Optimizing Joins

This discussion applies to joins invoked either by the FOCUS dynamic JOIN command (see Advanced Reporting Techniques) or by the embedded join facility (see Multi-Table Structures).

In this section:

RDBMS and FOCUS Join Management

Join Optimization Logic

Optimization of Joins Between Heterogeneous Data Sources

Example:

Optimizing Joins Between Heterogeneous Data Sources

For information about using the JOIN command to construct an outer join and about controlling outer join optimization, see Advanced Reporting Techniques.

To explain how optimization logic is applied to joins, first there is a discussion of how the RDBMS and FOCUS differ in their management of joins.

Top of page

RDBMS and FOCUS Join Management

When the RDBMS manages a join, it effectively first generates a Cartesian product of the tables, then applies any screening conditions to the resulting rows (including any join conditions), then applies the SELECT list, and, finally, calculates column function values and expressions.

In contrast, when FOCUS manages a join, it first reads segment instances from the top to the bottom of the file structure.

Because FOCUS views RDBMS tables as segments, in very rare situations the RDBMS could return more instances of a row than FOCUS would if it were processing similar data from a FOCUS or sequential data source. This difference is called the multiplicative effect.

FOCUS implements a dynamic or embedded join between RDBMS tables (segments) based on a set of pairs of "from/to" fields. The "to" fields are called the foreign key.

The KEYS attribute in the Access File defines the number of primary key fields (columns) in a segment; KEYS = n indicates that the first n fields in the segment comprise the primary key. If the foreign key fields for a child segment or cross-referenced file do not completely cover its primary key, multiple rows in the child segment (table) may correspond to a single row in the parent segment. Therefore, the RDBMS-generated Cartesian product may contain multiple instances of a single parent segment row; the parent segment is multiplied. By definition, all ancestors of the multiplied segment are also multiplied.

A unique segment is defined as having exactly one instance corresponding to an instance of its parent segment. If its foreign key fields do not cover its primary key, this is not necessarily the case, even though the join was specified as unique. A segment in this situation is called misjoined.
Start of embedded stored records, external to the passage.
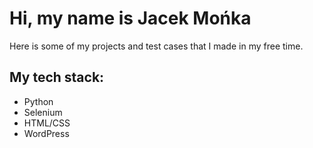 
# Hi, my name is **Jacek Mońka**

Here is some of my projects and test cases that I made in my free time.

## My tech stack:

* Python
* Selenium
* HTML/CSS
* WordPress


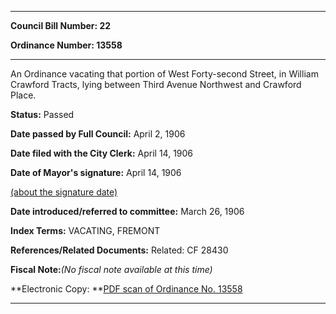 

********

**Council Bill Number: 22**
   
**Ordinance Number: 13558**
********

 An Ordinance vacating that portion of West Forty-second Street, in William Crawford Tracts, lying between Third Avenue Northwest and Crawford Place.

**Status:** Passed
   
**Date passed by Full Council:** April 2, 1906
   
**Date filed with the City Clerk:** April 14, 1906
   
**Date of Mayor's signature:** April 14, 1906
   
[(about the signature date)](/~public/approvaldate.htm)
   
   
   
**Date introduced/referred to committee:** March 26, 1906
   
   
**Index Terms:** VACATING, FREMONT

**References/Related Documents:** Related: CF 28430

**Fiscal Note:**_(No fiscal note available at this time)_

**Electronic Copy: **[PDF scan of Ordinance No. 13558](/~archives/Ordinances/Ord_13558.pdf)

********

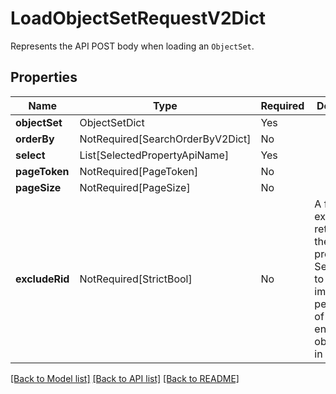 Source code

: # LoadObjectSetRequestV2Dict

Represents the API POST body when loading an `ObjectSet`.

## Properties
| Name | Type | Required | Description |
| ------------ | ------------- | ------------- | ------------- |
**objectSet** | ObjectSetDict | Yes |  |
**orderBy** | NotRequired[SearchOrderByV2Dict] | No |  |
**select** | List[SelectedPropertyApiName] | Yes |  |
**pageToken** | NotRequired[PageToken] | No |  |
**pageSize** | NotRequired[PageSize] | No |  |
**excludeRid** | NotRequired[StrictBool] | No | A flag to exclude the retrieval of the `__rid` property. Setting this to true may improve performance of this endpoint for object types in OSV2.  |


[[Back to Model list]](../../README.md#documentation-for-models) [[Back to API list]](../../README.md#documentation-for-api-endpoints) [[Back to README]](../../README.md)
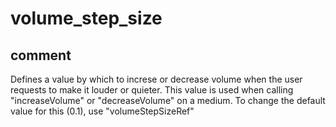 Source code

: # volume_step_size
## comment

Defines a value by which to increse or decrease volume when the user requests to make it louder or quieter.
This value is used when calling "increaseVolume" or "decreaseVolume" on a medium.
To change the default value for this (0.1), use "volumeStepSizeRef"
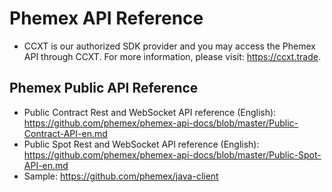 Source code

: 
# Phemex API Reference
* CCXT is our authorized SDK provider and you may access the Phemex API through CCXT. For more information, please visit: https://ccxt.trade.

## Phemex Public API Reference
* Public Contract Rest and WebSocket API reference (English): https://github.com/phemex/phemex-api-docs/blob/master/Public-Contract-API-en.md
* Public Spot Rest and WebSocket API reference (English): https://github.com/phemex/phemex-api-docs/blob/master/Public-Spot-API-en.md
* Sample: https://github.com/phemex/java-client

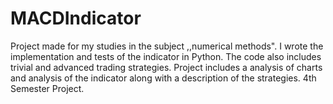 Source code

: # MACDIndicator
Project made for my studies in the subject ,,numerical methods". I wrote the implementation and tests of the indicator in Python. The code also includes trivial and advanced trading strategies. Project includes a analysis of charts and analysis of the indicator along with a description of the strategies. 4th Semester Project.
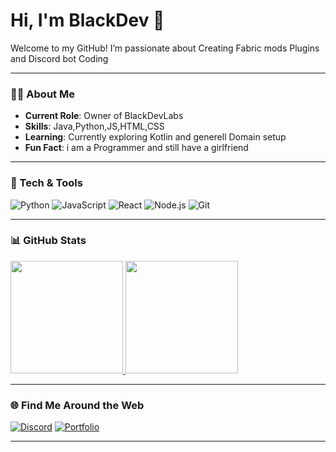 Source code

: # Hi, I'm BlackDev 👋

Welcome to my GitHub! I’m passionate about Creating Fabric mods Plugins and Discord bot Coding

---

### 🧑‍💻 About Me

- **Current Role**: Owner of BlackDevLabs
- **Skills**: Java,Python,JS,HTML,CSS
- **Learning**: Currently exploring Kotlin and generell Domain setup
- **Fun Fact**: i am a Programmer and still have a girlfriend

---

### 🔧 Tech & Tools

![Python](https://img.shields.io/badge/-Python-333?style=for-the-badge&logo=python)
![JavaScript](https://img.shields.io/badge/-JavaScript-333?style=for-the-badge&logo=javascript)
![React](https://img.shields.io/badge/-React-333?style=for-the-badge&logo=react)
![Node.js](https://img.shields.io/badge/-Node.js-333?style=for-the-badge&logo=node.js)
![Git](https://img.shields.io/badge/-Git-333?style=for-the-badge&logo=git)

---

### 📊 GitHub Stats

<a href="https://github.com/BlackDevLabs">
  <img height="180em" src="https://github-readme-stats.vercel.app/api?username=BlackDevLabs&show_icons=true&theme=github_dark&hide_border=true&include_all_commits=true&count_private=true"/>
  <img height="180em" src="https://github-readme-stats.vercel.app/api/top-langs/?username=BlackDevLabs&layout=compact&theme=github_dark&hide_border=true"/>
</a>

---

### 🌐 Find Me Around the Web

[![Discord](https://dcbadge.limes.pink/api/shield/1266421704536887337)]()
[![Portfolio](https://img.shields.io/badge/Portfolio-Website-blue?style=flat&logo=google-chrome)](https://blackdev.xyz)

---
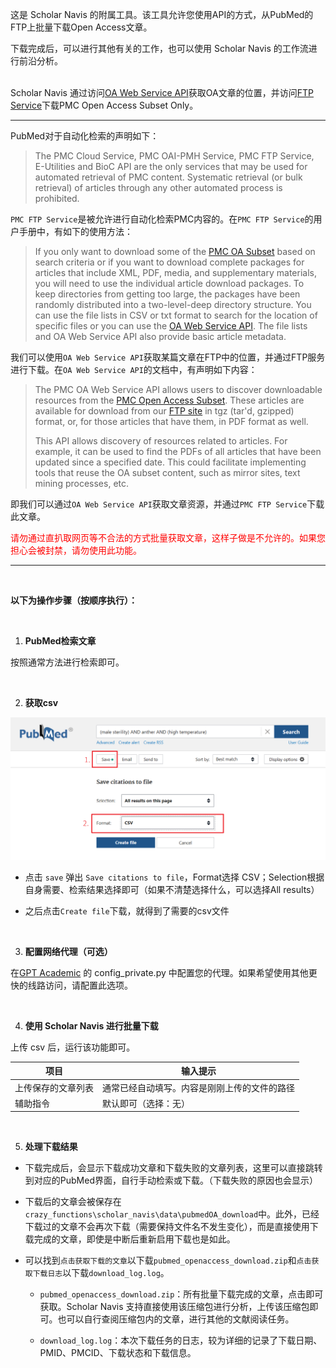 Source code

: 这是 Scholar Navis 的附属工具。该工具允许您使用API的方式，从PubMed的FTP上批量下载Open Access文章。

下载完成后，可以进行其他有关的工作，也可以使用 Scholar Navis 的工作流进行前沿分析。

<br>Scholar Navis 通过访问<a href="https://www.ncbi.nlm.nih.gov/pmc/tools/oa-service/" target="_blank">OA Web Service API</a>获取OA文章的位置，并访问<a href="https://www.ncbi.nlm.nih.gov/pmc/tools/ftp/" target="_blank">FTP Service</a>下载PMC Open Access Subset Only。

------------

PubMed对于自动化检索的声明如下：

> The PMC Cloud Service, PMC OAI-PMH Service, PMC FTP Service, E-Utilities and BioC API are the only services that may be used for automated retrieval of PMC content. Systematic retrieval (or bulk retrieval) of articles through any other automated process is prohibited.

`PMC FTP Service`是被允许进行自动化检索PMC内容的。在`PMC FTP Service`的用户手册中，有如下的使用方法：

> If you only want to download some of the [PMC OA Subset](https://www.ncbi.nlm.nih.gov/pmc/tools/openftlist/) based on search criteria or if you want to download complete packages for articles that include XML, PDF, media, and supplementary materials, you will need to use the individual article download packages. To keep directories from getting too large, the packages have been randomly distributed into a two-level-deep directory structure. You can use the file lists in CSV or txt format to search for the location of specific files or you can use the [OA Web Service API](https://www.ncbi.nlm.nih.gov/pmc/tools/oa-service/). The file lists and OA Web Service API also provide basic article metadata.

我们可以使用`OA Web Service API`获取某篇文章在FTP中的位置，并通过FTP服务进行下载。在`OA Web Service API`的文档中，有声明如下内容：

> The PMC OA Web Service API allows users to discover downloadable resources from the [PMC Open Access Subset](https://www.ncbi.nlm.nih.gov/pmc/tools/openftlist/). These articles are available for download from our [FTP site](https://www.ncbi.nlm.nih.gov/pmc/tools/ftp/) in tgz (tar'd, gzipped) format, or, for those articles that have them, in PDF format as well.
> 
> This API allows discovery of resources related to articles. For example, it can be used to find the PDFs of all articles that have been updated since a specified date. This could facilitate implementing tools that reuse the OA subset content, such as mirror sites, text mining processes, etc.

即我们可以通过`OA Web Service API`获取文章资源，并通过`PMC FTP Service`下载此文章。

<font color=red>请勿通过直扒取网页等不合法的方式批量获取文章，这样子做是不允许的。如果您担心会被封禁，请勿使用此功能。</font>

---------------------

<br>

**以下为操作步骤（按顺序执行）：**

<br>

1. **PubMed检索文章**

按照通常方法进行检索即可。

<br>

2. **获取csv**

<img title="PUBMED-CSV" src="img/pubmed.png" alt="" style="zoom:50%;">

- 点击 `save` 弹出 `Save citations to file`，Format选择 CSV；Selection根据自身需要、检索结果选择即可（如果不清楚选择什么，可以选择All results）

- 之后点击`Create file`下载，就得到了需要的csv文件

<br>

3. **配置网络代理（可选）**

在<a href="https://github.com/binary-husky/gpt_academic" target="_blank">GPT Academic</a> 的 config_private.py 中配置您的代理。如果希望使用其他更快的线路访问，请配置此选项。

<br>

4. **使用 Scholar Navis 进行批量下载**

上传 csv 后，运行该功能即可。

| 项目        | 输入提示                   |
| --------- | ---------------------- |
| 上传保存的文章列表 | 通常已经自动填写。内容是刚刚上传的文件的路径 |
| 辅助指令      | 默认即可（选择：无）             |

<br>

5. **处理下载结果**
- 下载完成后，会显示下载成功文章和下载失败的文章列表，这里可以直接跳转到对应的PubMed界面，自行手动检索或下载。（下载失败的原因也会显示）

- 下载后的文章会被保存在`crazy_functions\scholar_navis\data\pubmedOA_download`中。此外，已经下载过的文章不会再次下载（需要保持文件名不发生变化），而是直接使用下载完成的文章，即使是中断后重新启用下载也是如此。

- 可以找到`点击获取下载的文章`以下载`pubmed_openaccess_download.zip`和`点击获取下载日志`以下载`download_log.log`。
  
  - `pubmed_openaccess_download.zip`：所有批量下载完成的文章，点击即可获取。Scholar Navis 支持直接使用该压缩包进行分析，上传该压缩包即可。也可以自行查阅压缩包内的文章，进行其他的文献阅读任务。
  
  - `download_log.log`：本次下载任务的日志，较为详细的记录了下载日期、PMID、PMCID、下载状态和下载信息。
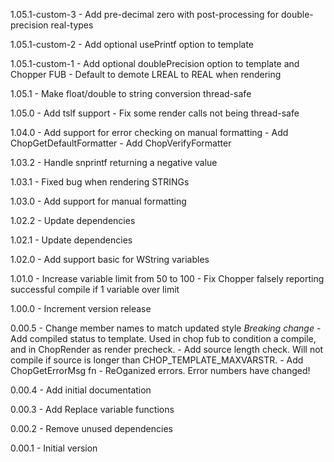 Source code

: 1.05.1-custom-3 - Add pre-decimal zero with post-processing for double-precision real-types

1.05.1-custom-2 - Add optional usePrintf option to template

1.05.1-custom-1 - Add optional doublePrecision option to template and Chopper FUB
				- Default to demote LREAL to REAL when rendering

1.05.1 - Make float/double to string conversion thread-safe

1.05.0 - Add tslf support 
	   - Fix some render calls not being thread-safe 

1.04.0 - Add support for error checking on manual formatting
	   - Add ChopGetDefaultFormatter
	   - Add ChopVerifyFormatter

1.03.2 - Handle snprintf returning a negative value

1.03.1 - Fixed bug when rendering STRINGs 

1.03.0 - Add support for manual formatting

1.02.2 - Update dependencies

1.02.1 - Update dependencies

1.02.0 - Add support basic for WString variables

1.01.0 - Increase variable limit from 50 to 100
	   - Fix Chopper falsely reporting successful compile if 1 variable over limit

1.00.0 - Increment version release

0.00.5 - Change member names to match updated style *Breaking change*
	   - Add compiled status to template. Used in chop fub to condition a compile, and in ChopRender as render precheck.
	   - Add source length check. Will not compile if source is longer than CHOP_TEMPLATE_MAXVARSTR.
	   - Add ChopGetErrorMsg fn
	   - ReOganized errors. Error numbers have changed!

0.00.4 - Add initial documentation

0.00.3 - Add Replace variable functions

0.00.2 - Remove unused dependencies 

0.00.1 - Initial version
Even if a unique segment is misjoined, however, the data adapter does not consider it as causing its parent's multiplication. The data adapter processes a "unique segment misjoined" condition separately from the multiplicative effect; it issues a warning message, and, depending on the current optimization setting, may or may not disable optimization.

In most cases, the data adapter can prevent the multiplicative effect, as described in Optimizing Joins and Optimizing Aggregation.

Top of page

Join Optimization Logic

When you invoke optimization, the data adapter attempts to build a single SQL statement. In order for the data adapter create one SQL statement that incorporates an RDBMS join on primary and foreign keys:

The tables must share a single retrieval path in the joined structure; multiple paths are not permitted.

Except for the lowest level segment referenced in the request, primary keys must exist (KEYS > 0 in the Access File) for all segments referenced in a report request that includes:

Aggregation operators such as SUM or COUNT, when the OPTIMIZATION setting is ON or FOCUS.

Multiple FST. or LST. operators on a segment that could return more than one record per sort break, regardless of the OPTIMIZATION setting.

SUM or COUNT operations at any level other than the lowest level in the join structure cause the RDBMS to duplicate data. In effect, each host row is replicated for each associated row in the cross-referenced table; this duplication of data is known as the multiplicative effect.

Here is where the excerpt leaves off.